Le marché était proche. On l'entendait avec ses bruits intenses, plus encore que dans les rues avoisinantes, où déjà on criait et hurlait sans discontinuer. Les étals étaient l'objet de vives criées, d'échauffourées diverses, de contentieux et de marchandages entre les vendeurs et les acheteurs potentiels, qui tentaient indéfiniment de baisser des prix auxquels la jeune fille ne comprenait rien. Il y avait des pièces de différentes tailles et de différentes formes, qu'elle voyait miroiter dans les mains multiples de la masse étendue en dessous du chariot. Les mendiants près des murs fins et fragiles exposaient des affiches gravées qu'elle savait lire, à sa surprise. "I haven't eat for 3 days","My children will thank you", tout ce genre d'incitations à l'aumône qui ne devaient, au vu de leur apparence miséreuse, pas être très efficaces.

De ces gens amassés sur le chemin, les pire étaient les estropiés. La plupart étaient mendiants, et exposaient des blessures béantes, plaies infectées et gangrenées, envahies d'oeufs d'insectes, de boue, tant que le sang qui devait couler était caché par la plaque de misère et d'absence de soins dont ces pauvre gens étaient victimes. Ils étaient tous condamnés à être ensevelis par la ville, par cette marée de terre et de déchets élevés vers le sommet blanc de la colline.

Le marché était un monde fermé, encadré par des arcades de métal et de plastique noirs, assombri encore par le ciel gris et gros de nuages plombés par les vents forts. Les cris y étaient plus forts, plus intenses, et ceux de douleur s'ajoutaient aux habituels marchandages bruyants des tractations humaines. Avant même d'avoir passé les portes Juliette et l'amnésique surent qu'il s'agissait d'un marché aux esclaves. Les chaînes cliquetant, les coups claquant, les pièces ruisselant des coffres des riches acheteurs transpiraient de l'enceinte de ces halles étranges. Passées les portes noires de ce monde à part dans la cité tentaculaire, le spectacle était encore plus effrayant. C'étaient des rangées d'estrades chacune enduite d'une couleur différente, avec un motif blanc sur le dais qui surmontait ces lieux de ventes. Dans la fosse se pressaient des acheteurs, affichant une richesse ostentatoire, draps clinquants et cristaux enchâssés maladroitement sur des griffes de cuivre ou de fer, suivis de leurs capitaux portés par leurs acquisitions précédentes, des colosses comme ceux qui étaient à vendre au niveau de leurs épaules.
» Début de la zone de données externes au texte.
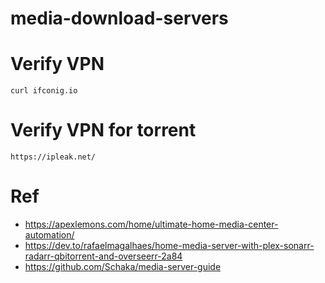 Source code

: # media-download-servers

# Verify VPN

    curl ifconig.io

# Verify VPN for torrent

    https://ipleak.net/

# Ref
- https://apexlemons.com/home/ultimate-home-media-center-automation/
- https://dev.to/rafaelmagalhaes/home-media-server-with-plex-sonarr-radarr-qbitorrent-and-overseerr-2a84
- https://github.com/Schaka/media-server-guide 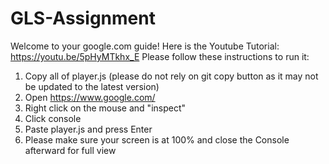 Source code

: # GLS-Assignment
Welcome to your google.com guide!
Here is the Youtube Tutorial: https://youtu.be/5pHyMTkhx_E
Please follow these instructions to run it:
1. Copy all of player.js (please do not rely on git copy button as it may not be updated to the latest version)
2. Open https://www.google.com/
3. Right click on the mouse and "inspect"
4. Click console
5. Paste player.js and press Enter
6. Please make sure your screen is at 100% and close the Console afterward for full view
Les marchands formaient des tableaux d'art humain, variant les couleurs et les postures, vantant la force de leur athlète venu des contrées gelées de la mer Noire, la sagesse d'un vieillard décati importé de la zone 1, et destiné à enseigner gratuitement à vos enfants dans le respect du Général. Chaque marchand avait sa propre spécialité, sa propre clientèle et sa propre renommée. Certaines estrades étaient clairement négligées, remplies d'un peuple handicapé et laid, acheté en gros la plupart du temps par les constructeurs en quête de main d'oeuvre gratuite et peu embarrassante à tous points de vue. D'autres au contraire étaient particulièrement soignés, leurs propriétaires reluisants et opulents présentant dans une précision d'orfèvre une poignée d'esclaves hors de prix, tous résistants aux mutations génétiques, la tête remplie et prête à servir. Déjà tous les occupants de la carriole, au mépris de leur condition d'Homme et acceptant docilement d'être vendus, se d'être émanaient anxieusement chez quel marchand ils seraient exposés.